The Huskies, as you might have heard, are the defending national champions. They suffered the attrition national champions often do. They lost All-American-level big man Adama Sanogo. They lost hot-shooting combo guard Jordan Hawkins to the NBA. They lost versatile, attacking wing Andre Jackson to the NBA. They lost 44.6 percent 3-point shooter Joey Calcaterra. They lost useful senior Naheim Alleyne. They lost, more or less, an entire five of national title-level players. They lost more than most programs ever have to begin with.
And look at Dan Hurley’s team now. Is this group just as good as it was in 2022-23? If not, it’s not far off. Turns out, the Huskies were so deep last year that losing a whole rotation’s worth of elite talent wasn’t remotely difficult for Hurley and his staff to overcome.
Alex Karaban was just a freshman, after all; as a sophomore, he’s already one of the best wings in the country. Center Donovan Clingan was meant to assume the Sanogo-level starring role, but, oh, fun fact: Clingan is still splitting his minutes with another elite center, junior Samson Johnson, who spent two years never playing but as it turns out is absolutely electric around the rim. Go figure.
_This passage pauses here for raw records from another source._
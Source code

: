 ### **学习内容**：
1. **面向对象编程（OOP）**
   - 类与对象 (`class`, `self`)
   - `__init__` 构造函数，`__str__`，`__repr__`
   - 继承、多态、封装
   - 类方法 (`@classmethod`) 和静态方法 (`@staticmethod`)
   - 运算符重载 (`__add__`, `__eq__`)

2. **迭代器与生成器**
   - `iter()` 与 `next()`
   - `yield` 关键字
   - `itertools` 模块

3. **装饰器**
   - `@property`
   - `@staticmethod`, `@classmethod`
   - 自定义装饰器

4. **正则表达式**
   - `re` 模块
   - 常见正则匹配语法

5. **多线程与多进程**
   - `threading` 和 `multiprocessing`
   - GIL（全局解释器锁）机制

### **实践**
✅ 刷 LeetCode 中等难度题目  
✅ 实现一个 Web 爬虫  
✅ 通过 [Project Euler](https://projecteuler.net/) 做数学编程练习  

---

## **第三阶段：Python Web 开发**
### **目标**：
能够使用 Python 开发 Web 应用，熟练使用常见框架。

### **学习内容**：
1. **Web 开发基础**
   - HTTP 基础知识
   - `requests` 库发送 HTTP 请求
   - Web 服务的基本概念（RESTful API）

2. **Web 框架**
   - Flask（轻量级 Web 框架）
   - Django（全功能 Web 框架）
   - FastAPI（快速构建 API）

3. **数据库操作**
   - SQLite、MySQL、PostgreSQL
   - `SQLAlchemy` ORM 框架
Former Loyola (Maryland) and Rutgers transfer Cam Spencer has fit in perfectly as a perimeter shooter with vision and feel. (On Monday night, he threw one no-look pass that elicited an involuntary yelp in the Brennan household; I briefly woke up a baby sleeping on an entirely different floor. Probably my favorite pass of the season so far.) Hassan Diarra is off to an incredible start. Tristan Newton, the key perimeter holdover from last season, looks even better than he did as the starting point guard for a dominant national champ; he is playing the best basketball of his life and he’s not even shooting the ball all that well. The Huskies are still throwing in a ton of dudes, happily sharing minutes and going deep into the bench, and freshman star Stephon Castle is not yet healthy. Hurley and his staff are still running the same brilliant, diverse, unpredictable range of sets, churning the same extremely efficient offensive gears. Hurley is still being Hurley, still talking about how good he thinks his team can be.
And that’s the thing that really counts: The vibe is the same. Last year’s Huskies — early in the season and then late, bookending with dominance that weird string of midseason Big East losses that threw people (including many UConn fans!) off the scent — didn’t just play well and beat you. They destroyed you.